How to complete this task:
Pick every line out of the entries below that holds the string "Partition", and report them.

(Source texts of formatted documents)

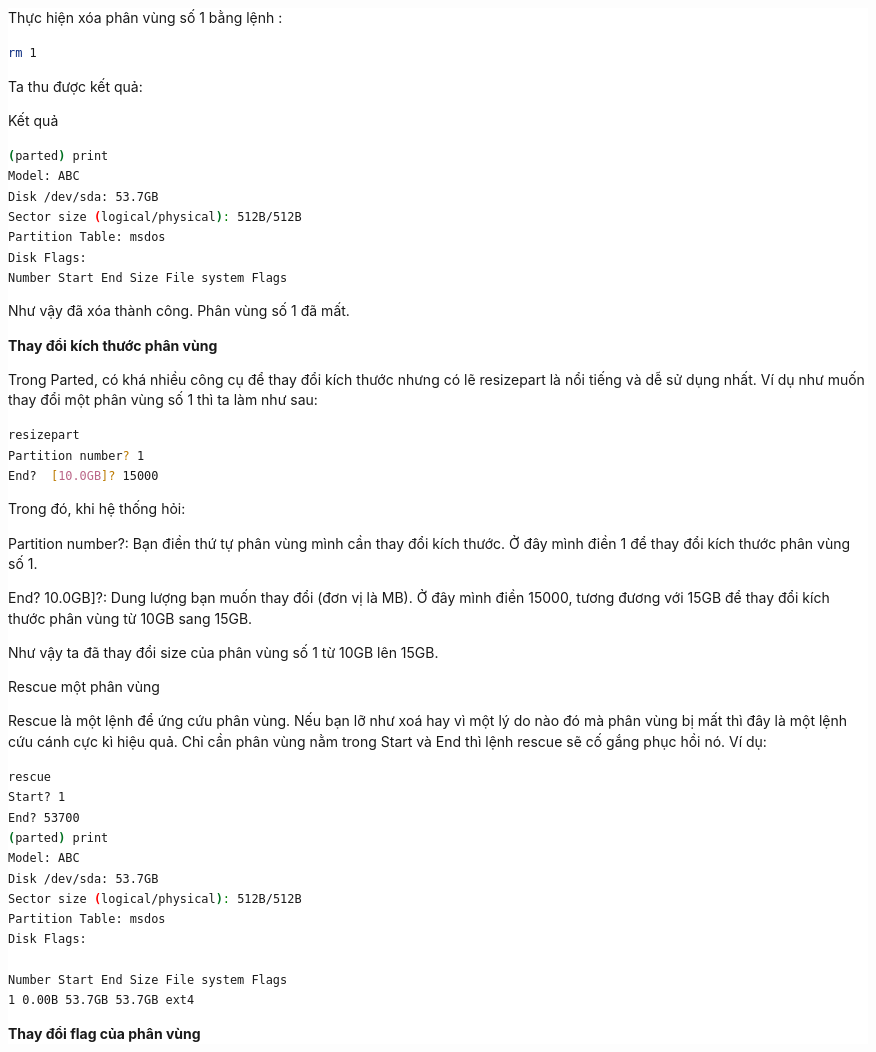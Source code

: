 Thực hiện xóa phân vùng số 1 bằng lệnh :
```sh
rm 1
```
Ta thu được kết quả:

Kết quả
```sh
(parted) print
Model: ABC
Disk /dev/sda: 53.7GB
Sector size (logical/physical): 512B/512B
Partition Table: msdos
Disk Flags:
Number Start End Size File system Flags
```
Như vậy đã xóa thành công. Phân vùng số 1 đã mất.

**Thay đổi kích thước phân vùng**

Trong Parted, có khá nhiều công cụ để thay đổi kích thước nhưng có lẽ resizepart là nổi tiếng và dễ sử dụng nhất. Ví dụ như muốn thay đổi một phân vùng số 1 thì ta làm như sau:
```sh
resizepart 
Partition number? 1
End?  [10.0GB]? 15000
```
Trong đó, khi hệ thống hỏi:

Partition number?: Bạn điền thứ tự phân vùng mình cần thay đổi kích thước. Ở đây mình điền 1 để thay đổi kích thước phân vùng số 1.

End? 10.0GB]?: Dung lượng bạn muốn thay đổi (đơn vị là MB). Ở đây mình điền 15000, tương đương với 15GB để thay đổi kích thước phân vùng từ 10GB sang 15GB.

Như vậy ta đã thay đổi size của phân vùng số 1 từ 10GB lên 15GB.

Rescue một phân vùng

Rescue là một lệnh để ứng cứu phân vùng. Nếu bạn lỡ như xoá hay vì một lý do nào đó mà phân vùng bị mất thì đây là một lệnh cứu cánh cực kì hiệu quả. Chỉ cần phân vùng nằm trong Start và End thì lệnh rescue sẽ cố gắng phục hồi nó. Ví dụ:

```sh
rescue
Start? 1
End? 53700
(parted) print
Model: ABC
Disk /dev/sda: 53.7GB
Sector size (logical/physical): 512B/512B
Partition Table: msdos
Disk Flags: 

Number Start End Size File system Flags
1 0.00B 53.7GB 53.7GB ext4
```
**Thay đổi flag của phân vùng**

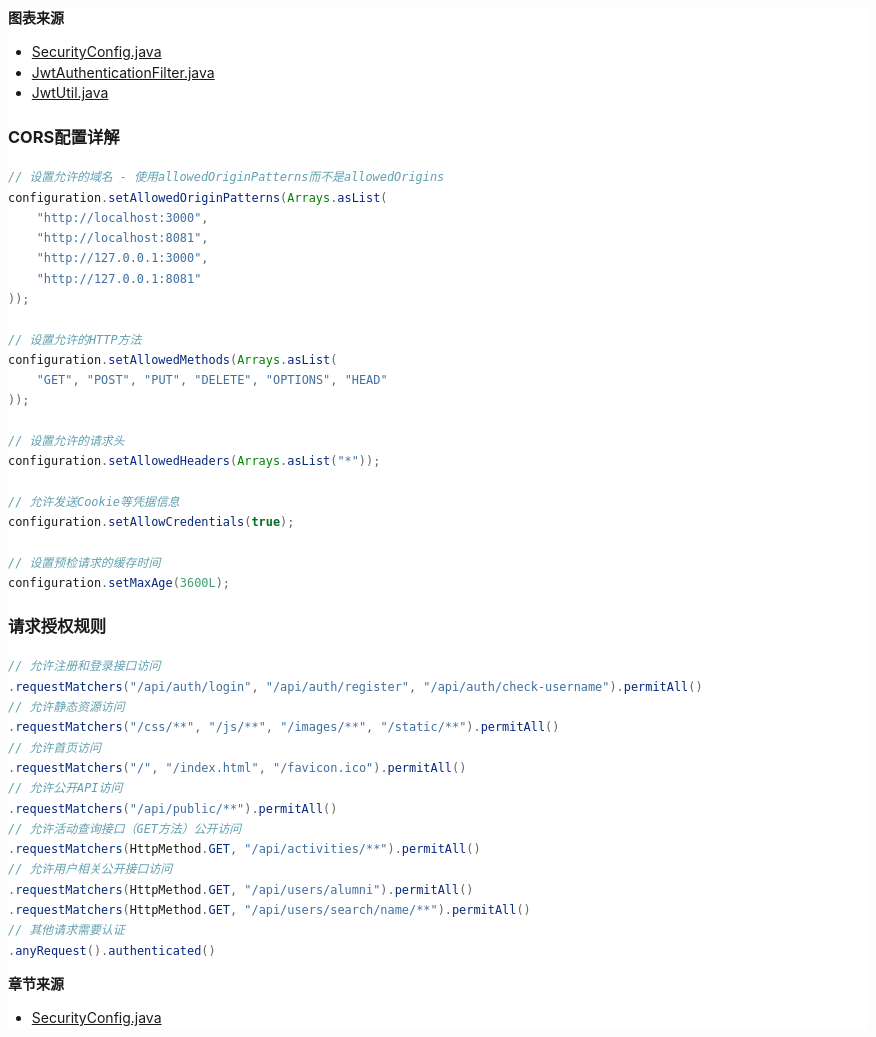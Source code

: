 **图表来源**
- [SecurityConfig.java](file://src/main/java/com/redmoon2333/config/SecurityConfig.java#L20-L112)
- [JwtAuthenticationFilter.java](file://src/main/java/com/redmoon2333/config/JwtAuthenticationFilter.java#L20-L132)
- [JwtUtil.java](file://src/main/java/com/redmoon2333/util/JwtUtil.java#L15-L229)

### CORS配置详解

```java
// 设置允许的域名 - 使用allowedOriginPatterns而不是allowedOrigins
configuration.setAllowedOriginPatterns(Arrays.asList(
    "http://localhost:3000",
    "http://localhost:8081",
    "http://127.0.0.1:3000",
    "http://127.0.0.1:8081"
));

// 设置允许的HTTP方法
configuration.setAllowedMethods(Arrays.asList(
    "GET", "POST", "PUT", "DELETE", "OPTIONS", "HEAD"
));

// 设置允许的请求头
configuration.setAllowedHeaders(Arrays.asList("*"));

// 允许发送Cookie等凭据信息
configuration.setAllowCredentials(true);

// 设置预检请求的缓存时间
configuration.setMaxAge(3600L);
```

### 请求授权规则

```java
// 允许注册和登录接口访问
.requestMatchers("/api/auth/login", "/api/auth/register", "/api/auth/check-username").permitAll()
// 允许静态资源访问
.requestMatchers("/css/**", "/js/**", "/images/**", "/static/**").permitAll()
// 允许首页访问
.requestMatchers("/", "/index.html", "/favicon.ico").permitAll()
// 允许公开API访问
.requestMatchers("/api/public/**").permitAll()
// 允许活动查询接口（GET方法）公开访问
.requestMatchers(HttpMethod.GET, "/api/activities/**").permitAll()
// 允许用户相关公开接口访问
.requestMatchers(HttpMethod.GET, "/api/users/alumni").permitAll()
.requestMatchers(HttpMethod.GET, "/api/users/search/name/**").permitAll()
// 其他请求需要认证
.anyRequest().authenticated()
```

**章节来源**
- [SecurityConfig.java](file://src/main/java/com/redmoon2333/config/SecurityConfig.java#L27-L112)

Solved exercise:
Partition Table: msdos
Partition number? 1
Partition number?: Bạn điền thứ tự phân vùng mình cần thay đổi kích thước. Ở đây mình điền 1 để thay đổi kích thước phân vùng số 1.
Partition Table: msdos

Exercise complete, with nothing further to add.